Just across the street was the Van Gogh Museum, which on Friday nights remains open until 10 pm. It’s so common for things to close at 5 or 6 pm, that it’s great when something stays open later. Nevertheless, the line was still quite long (and unfortunately outside in the blustery cold). My museumkaart unfortunately did not allow me to jump the line at this particular museum. Once I got inside, the lines were super long for the coat check, so I opted to carry my purchases around the museum. Photography wasn’t permitted, so I contented myself with taking in the collection. I’ve always been a fan of Van Gogh–his thick use of paint lending his work an almost sculptural quality. I saw his Almond Blossom painting, which hangs in the dining room, as well as his lilies and sunflowers. It’s great to see so many works by the same artist on display. You can really get an appreciation for the artist’s range, both of subject matter and techniques. They also had an interesting exhibition comparing the works of Edvard Munch and Van Gogh, where they would display thematically or stylistically related works side by side. In many cases, they were surprisingly similar. Ultimately, I preferred Van Gogh’s often glossier, textured paintings over Munch’s more matte work. After I’d had my fill, I did a quick search of the surrounding restaurants and decided to give The Seafood Bar a try. It seemed to be a popular spot, as it was bustling and full of folk (even had to wait for a seat at the bar). I started with a salad with smoked salmon and horseradish and, because I wanted to sample something else, their lobster salad sandwich. The nice thing about sitting at bars is that it’s often where solo travelers/diners sit, so I ended up striking up a conversation with the nice gentleman sitting next to me, chatting about travel, linguistics and fish.
The next morning, I ventured over to the Rijksmuseum and met up with Susanne, who hadn’t visited the museum in a long time. We grabbed a quick breakfast in the museum café and got her tickets (with surprisingly no line). We wandered through the collection, sticking mostly to works after the 1600s, as we’re both not big fans of paintings from the earlier centuries. Some of Rembrandt’s most famous works were featured, including The Night Watch, which were fairly heavily trafficked by tour groups.
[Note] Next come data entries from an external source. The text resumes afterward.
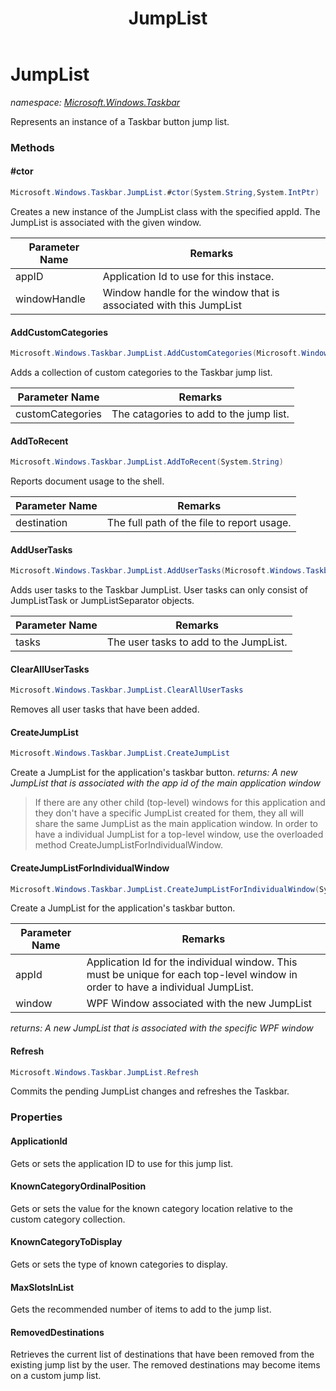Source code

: ﻿---
title: JumpList
---

# JumpList
_namespace: [Microsoft.Windows.Taskbar](N-Microsoft.Windows.Taskbar.html)_

Represents an instance of a Taskbar button jump list.

### Methods

#### #ctor
```csharp
Microsoft.Windows.Taskbar.JumpList.#ctor(System.String,System.IntPtr)
```
Creates a new instance of the JumpList class with the specified
 appId. The JumpList is associated with the given window.

|Parameter Name|Remarks|
|--------------|-------|
|appID|Application Id to use for this instace.|
|windowHandle|Window handle for the window that is associated with this JumpList|


#### AddCustomCategories
```csharp
Microsoft.Windows.Taskbar.JumpList.AddCustomCategories(Microsoft.Windows.Taskbar.JumpListCustomCategory[])
```
Adds a collection of custom categories to the Taskbar jump list.

|Parameter Name|Remarks|
|--------------|-------|
|customCategories|The catagories to add to the jump list.|


#### AddToRecent
```csharp
Microsoft.Windows.Taskbar.JumpList.AddToRecent(System.String)
```
Reports document usage to the shell.

|Parameter Name|Remarks|
|--------------|-------|
|destination|The full path of the file to report usage.|


#### AddUserTasks
```csharp
Microsoft.Windows.Taskbar.JumpList.AddUserTasks(Microsoft.Windows.Taskbar.JumpListTask[])
```
Adds user tasks to the Taskbar JumpList. User tasks can only consist of JumpListTask or
 JumpListSeparator objects.

|Parameter Name|Remarks|
|--------------|-------|
|tasks|The user tasks to add to the JumpList.|


#### ClearAllUserTasks
```csharp
Microsoft.Windows.Taskbar.JumpList.ClearAllUserTasks
```
Removes all user tasks that have been added.

#### CreateJumpList
```csharp
Microsoft.Windows.Taskbar.JumpList.CreateJumpList
```
Create a JumpList for the application's taskbar button.
_returns: A new JumpList that is associated with the app id of the main application window_
> If there are any other child (top-level) windows for this application and they don't have
>  a specific JumpList created for them, they all will share the same JumpList as the main application window.
>  In order to have a individual JumpList for a top-level window, use the overloaded method CreateJumpListForIndividualWindow.

#### CreateJumpListForIndividualWindow
```csharp
Microsoft.Windows.Taskbar.JumpList.CreateJumpListForIndividualWindow(System.String,System.Windows.Window)
```
Create a JumpList for the application's taskbar button.

|Parameter Name|Remarks|
|--------------|-------|
|appId|Application Id for the individual window. This must be unique for each top-level window in order to have a individual JumpList.|
|window|WPF Window associated with the new JumpList|

_returns: A new JumpList that is associated with the specific WPF window_

#### Refresh
```csharp
Microsoft.Windows.Taskbar.JumpList.Refresh
```
Commits the pending JumpList changes and refreshes the Taskbar.



### Properties

#### ApplicationId
Gets or sets the application ID to use for this jump list.
#### KnownCategoryOrdinalPosition
Gets or sets the value for the known category location relative to the 
 custom category collection.
#### KnownCategoryToDisplay
Gets or sets the type of known categories to display.
#### MaxSlotsInList
Gets the recommended number of items to add to the jump list.
#### RemovedDestinations
Retrieves the current list of destinations that have been removed from the existing jump list by the user. 
 The removed destinations may become items on a custom jump list.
After we’d satisfied our cultural inclinations for the morning, we headed off in search of lunch. Susanne took me through De Negev Straatjes (the nine little streets), a neighbourhood with small shops, galleries and restaurants interwoven with the canals. I was so tickled by the narrow, often very slanted buildings. Things just seemed to be falling into each other, holding each other up. We chanced across Van Harte, a tasty looking eatery in a stylish space. The weather was blustery and cold (very Chicago-like, so I’m well-prepared), so it was nice to warm up with a drink and sandwich. From there, we wandered up through the Jordaan district, an upscale neighbourhood which Susanne noted many locals consider to be a reflection of a more real Amsterdam (relative to the more tourist-trafficked areas near the city center).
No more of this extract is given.